**ACTION ITEM**: Could you output the complete listing given below exactly?

**DATA SHOWN**:
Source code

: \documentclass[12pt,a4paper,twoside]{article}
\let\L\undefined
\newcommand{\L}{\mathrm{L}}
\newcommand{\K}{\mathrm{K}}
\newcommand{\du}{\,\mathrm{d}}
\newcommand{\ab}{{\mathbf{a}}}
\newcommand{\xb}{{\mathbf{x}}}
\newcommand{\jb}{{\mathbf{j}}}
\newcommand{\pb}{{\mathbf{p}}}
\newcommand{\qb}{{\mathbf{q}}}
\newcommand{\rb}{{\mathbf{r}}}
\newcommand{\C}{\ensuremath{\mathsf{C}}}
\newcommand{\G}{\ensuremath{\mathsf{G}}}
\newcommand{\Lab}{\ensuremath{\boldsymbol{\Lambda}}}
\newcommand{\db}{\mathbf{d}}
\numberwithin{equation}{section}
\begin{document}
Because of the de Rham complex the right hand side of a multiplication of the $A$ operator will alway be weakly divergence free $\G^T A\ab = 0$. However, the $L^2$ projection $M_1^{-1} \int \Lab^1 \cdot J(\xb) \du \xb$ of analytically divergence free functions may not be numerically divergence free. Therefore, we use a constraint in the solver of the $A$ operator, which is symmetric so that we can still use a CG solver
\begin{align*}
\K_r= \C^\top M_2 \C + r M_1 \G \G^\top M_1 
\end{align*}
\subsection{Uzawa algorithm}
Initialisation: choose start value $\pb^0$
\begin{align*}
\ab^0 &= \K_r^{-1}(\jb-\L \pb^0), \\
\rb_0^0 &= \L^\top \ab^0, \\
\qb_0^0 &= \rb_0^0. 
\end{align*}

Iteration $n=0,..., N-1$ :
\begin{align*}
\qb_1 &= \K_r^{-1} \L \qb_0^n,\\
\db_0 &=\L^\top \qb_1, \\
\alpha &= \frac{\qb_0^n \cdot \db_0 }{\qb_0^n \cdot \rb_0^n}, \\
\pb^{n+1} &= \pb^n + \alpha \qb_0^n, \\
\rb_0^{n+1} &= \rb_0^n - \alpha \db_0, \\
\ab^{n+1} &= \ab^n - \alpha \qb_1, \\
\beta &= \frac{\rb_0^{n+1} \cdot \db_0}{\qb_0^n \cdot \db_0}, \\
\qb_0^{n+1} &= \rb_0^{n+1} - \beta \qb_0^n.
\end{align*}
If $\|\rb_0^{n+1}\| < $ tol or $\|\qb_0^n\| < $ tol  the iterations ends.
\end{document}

**ANSWER TO THIS EXERCISE**:
Source code

: \documentclass[12pt,a4paper,twoside]{article}
\let\L\undefined
\newcommand{\L}{\mathrm{L}}
\newcommand{\K}{\mathrm{K}}
\newcommand{\du}{\,\mathrm{d}}
\newcommand{\ab}{{\mathbf{a}}}
\newcommand{\xb}{{\mathbf{x}}}
\newcommand{\jb}{{\mathbf{j}}}
\newcommand{\pb}{{\mathbf{p}}}
\newcommand{\qb}{{\mathbf{q}}}
\newcommand{\rb}{{\mathbf{r}}}
\newcommand{\C}{\ensuremath{\mathsf{C}}}
\newcommand{\G}{\ensuremath{\mathsf{G}}}
\newcommand{\Lab}{\ensuremath{\boldsymbol{\Lambda}}}
\newcommand{\db}{\mathbf{d}}
\numberwithin{equation}{section}
\begin{document}
Because of the de Rham complex the right hand side of a multiplication of the $A$ operator will alway be weakly divergence free $\G^T A\ab = 0$. However, the $L^2$ projection $M_1^{-1} \int \Lab^1 \cdot J(\xb) \du \xb$ of analytically divergence free functions may not be numerically divergence free. Therefore, we use a constraint in the solver of the $A$ operator, which is symmetric so that we can still use a CG solver
\begin{align*}
\K_r= \C^\top M_2 \C + r M_1 \G \G^\top M_1 
\end{align*}
\subsection{Uzawa algorithm}
Initialisation: choose start value $\pb^0$
\begin{align*}
\ab^0 &= \K_r^{-1}(\jb-\L \pb^0), \\
\rb_0^0 &= \L^\top \ab^0, \\
\qb_0^0 &= \rb_0^0. 
\end{align*}

Iteration $n=0,..., N-1$ :
\begin{align*}
\qb_1 &= \K_r^{-1} \L \qb_0^n,\\
\db_0 &=\L^\top \qb_1, \\
\alpha &= \frac{\qb_0^n \cdot \db_0 }{\qb_0^n \cdot \rb_0^n}, \\
\pb^{n+1} &= \pb^n + \alpha \qb_0^n, \\
\rb_0^{n+1} &= \rb_0^n - \alpha \db_0, \\
\ab^{n+1} &= \ab^n - \alpha \qb_1, \\
\beta &= \frac{\rb_0^{n+1} \cdot \db_0}{\qb_0^n \cdot \db_0}, \\
\qb_0^{n+1} &= \rb_0^{n+1} - \beta \qb_0^n.
\end{align*}
If $\|\rb_0^{n+1}\| < $ tol or $\|\qb_0^n\| < $ tol  the iterations ends.
\end{document}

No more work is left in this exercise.